The truth is that copying is natural and it happens all the time. Complex has a video showing how everyone was guilty of stealing Migos’ flow back in 2014. And who said it better than J.cole on “Fire Squad”, when he raps, “History repeats itself and that’s just how it goes / Same way that these rappers always bite each others flows”. Who doesn’t want to jump on the newest wave? That’s why most people hate it when their favorite artists get recognition and radio play, because there’s an influx of fans who seemingly hop on the new wave just because it’s popular. People love to be a part of the popular, so in the same way why wouldn’t a rapper sip from the same well as other buzzing rappers? Yes, one ought to be creative and bring something new to the table, but every artist brings their influences to the table when they pen a song. Thus, biting flows is nothing new so why are we killing Drake for it now? Is it because it’s getting increasingly popular to hate Drake now? Once again, people follow what is popular.

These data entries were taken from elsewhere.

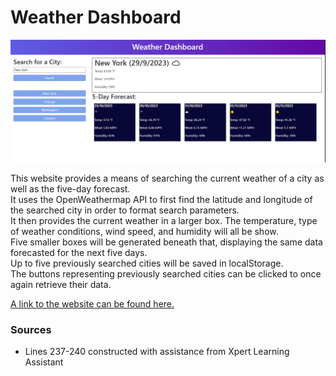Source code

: # Weather Dashboard

![Screenshot of the website page](./assets/screenshot.jpg)

This website provides a means of searching the current weather of a city as well as the five-day forecast.
<br>It uses the OpenWeathermap API to first find the latitude and longitude of the searched city in order to format search parameters.
<br>It then provides the current weather in a larger box. The temperature, type of weather conditions, wind speed, and humidity will all be show.
<br>Five smaller boxes will be generated beneath that, displaying the same data forecasted for the next five days.
<br>Up to five previously searched cities will be saved in localStorage.
<br>The buttons representing previously searched cities can be clicked to once again retrieve their data.

[A link to the website can be found here.](https://anthonyrqqq.github.io/weather-dashboard)

### Sources
- Lines 237-240 constructed with assistance from Xpert Learning Assistant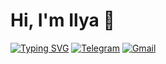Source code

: # Hi, I'm Ilya :metal:

[![Typing SVG](https://readme-typing-svg.demolab.com?font=Fira+Code&pause=1000&color=FFC83D&repeat=false&random=false&width=435&lines=Python+developer)](https://git.io/typing-svg)
[![Telegram](https://img.shields.io/badge/-Telegram-1a1b27?style=flat-square&logo=Telegram)](https://t.me/BazaroZer0)
[![Gmail](https://img.shields.io/badge/-Gmail-1a1b27?style=flat-square&logo=Gmail)](mailto:finatov05@gmail.com)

All in all, Drake took X’s flow, which doesn’t even belong to X. So whichever side you choose to be on is up to you, but just know that both come with their share of shortcomings. But regardless of which side you set up your tent, it all boils down to the fact that there doesn’t have be a side to choose, that there is a middle ground that looks at both sides rationally. Once you look at it rationally, you’ll see that this biting flow rubbish isn’t anything new and shouldn’t be a cause for division among fans of both parties.